Re: [PHP-DEV] [RFC[ Property accessor hooks, take 2

Rowan Tommins [IMSoP] Mon, 04 Mar 2024 08:48:32 -0800

On 27/02/2024 23:17, Larry Garfield wrote:
> 
> A little history here to help clarify how we ended up where we are: The 
> original RFC as we designed it modeled very closely on Swift, with 4 hooks.  
> Using get/set at all would create a virtual property and you were on your 
> own, while the beforeSet/afterSet hooks would not.



This is interesting to hear, because the current RFC comes across - or at least 
did to me, on first reading - as "these are normal properties, and then you're 
adding some magic on top of them".

The Eureka! moment for me was realising that the whole thing makes more sense 
if you *start* with "virtual" properties, and then add some magic to avoid 
declaring a second property to store a backing value.

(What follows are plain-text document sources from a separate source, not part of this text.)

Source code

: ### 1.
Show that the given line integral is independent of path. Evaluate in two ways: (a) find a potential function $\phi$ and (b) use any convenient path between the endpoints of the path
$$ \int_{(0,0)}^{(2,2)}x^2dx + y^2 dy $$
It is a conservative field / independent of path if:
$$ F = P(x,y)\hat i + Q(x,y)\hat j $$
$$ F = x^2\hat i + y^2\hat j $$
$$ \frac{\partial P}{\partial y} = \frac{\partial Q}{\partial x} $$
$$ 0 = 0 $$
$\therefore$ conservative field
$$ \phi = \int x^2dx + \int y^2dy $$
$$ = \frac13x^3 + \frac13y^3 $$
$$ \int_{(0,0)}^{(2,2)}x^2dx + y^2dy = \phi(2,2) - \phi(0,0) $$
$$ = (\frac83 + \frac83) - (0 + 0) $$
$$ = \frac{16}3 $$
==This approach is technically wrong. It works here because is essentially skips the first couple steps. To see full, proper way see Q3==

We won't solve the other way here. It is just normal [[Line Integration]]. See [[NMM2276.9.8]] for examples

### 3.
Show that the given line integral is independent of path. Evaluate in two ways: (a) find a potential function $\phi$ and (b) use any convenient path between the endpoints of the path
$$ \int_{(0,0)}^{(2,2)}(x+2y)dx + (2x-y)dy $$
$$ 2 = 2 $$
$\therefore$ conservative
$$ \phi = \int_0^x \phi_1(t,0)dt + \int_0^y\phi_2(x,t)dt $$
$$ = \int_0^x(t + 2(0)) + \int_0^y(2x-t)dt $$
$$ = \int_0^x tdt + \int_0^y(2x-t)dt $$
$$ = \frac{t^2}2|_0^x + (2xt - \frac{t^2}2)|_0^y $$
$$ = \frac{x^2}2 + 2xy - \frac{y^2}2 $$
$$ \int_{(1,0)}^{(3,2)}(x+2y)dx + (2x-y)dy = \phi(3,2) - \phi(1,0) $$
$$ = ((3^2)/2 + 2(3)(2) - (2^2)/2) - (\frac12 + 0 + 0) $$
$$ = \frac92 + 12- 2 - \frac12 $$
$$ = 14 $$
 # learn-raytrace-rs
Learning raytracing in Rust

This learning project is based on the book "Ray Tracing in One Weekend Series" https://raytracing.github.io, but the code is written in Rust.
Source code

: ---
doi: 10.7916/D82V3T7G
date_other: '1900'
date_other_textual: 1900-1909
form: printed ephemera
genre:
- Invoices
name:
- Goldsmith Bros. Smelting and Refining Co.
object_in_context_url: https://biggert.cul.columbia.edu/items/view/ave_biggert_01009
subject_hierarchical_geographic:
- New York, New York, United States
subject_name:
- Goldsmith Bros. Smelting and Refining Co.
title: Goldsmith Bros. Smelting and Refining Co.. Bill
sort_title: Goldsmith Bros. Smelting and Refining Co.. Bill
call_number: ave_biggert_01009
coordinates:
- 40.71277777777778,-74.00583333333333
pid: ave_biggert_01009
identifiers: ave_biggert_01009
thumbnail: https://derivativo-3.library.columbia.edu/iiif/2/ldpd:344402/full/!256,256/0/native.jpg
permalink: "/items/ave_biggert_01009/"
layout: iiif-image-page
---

This "virtual-first" view is how my current thinking is framed, which I tried 
to demonstrate here: https://wiki.php.net/rfc/property-hooks/imsop-suggestion



> == Re asymmetric typing:
> 
> This is capability already present today if using a setter method.  
> 
> class Person {
>     private $name;
> 
>     public function setName(UnicodeString|string $name)
>     {
>         $this->name  =  $value  instanceof UnicodeString ? $value : new  
> UnicodeString($value);         
>     }
> }


I find this unconvincing. Just because this method name starts with "set", 
doesn't mean everything it does should be possible in a property setter.

You could also have a method that took two arguments:

public function setName(string $first, string $last)
{
    $this->name = $first . ' ' . $last;
}

Or a mandatory argument and an optional flag:

public function setName(string $name, bool $normalise=false)
{
    $this->name = $normalise ? ucwords($name) : $name;
}

Neither of those are going to be translatable to property set hooks, and that's 
totally fine.



> covering an easy-to-cover use case seems like a good thing to do.  


This is the crux: I don't think asymmetric types *are* easy. 

Firstly, they mean that every single piece of static analysis or reflection 
which wants to ask "what is the type of this property" has to take into account 
the new concept that the "settable type" might be different from the "gettable 
type".

Secondly, they mean that a user has to understand that this code might result 
in the variable magically changing type:

$me = 'Rowan';
$object->name = $me;
$me = $object->name;
// $me is now magically an object!
// how do I get my string back?

Thirdly, there's a simpler alternative, providing a separate virtual property, 
which can then be readable as well as writeable:

$me = 'Rowan';
$object->nameString = $me;
$me = $object->nameUnicode;
// easily visible that we're reading a different property, with a different type
$object->nameUnicode = $me;
$me = $object->nameString; 
// fully reversible, and no need to know how the object implements it


> It also ties into the question of the explict/implicit name, for the reason 
> you mentioned earlier (unspecified means mixed)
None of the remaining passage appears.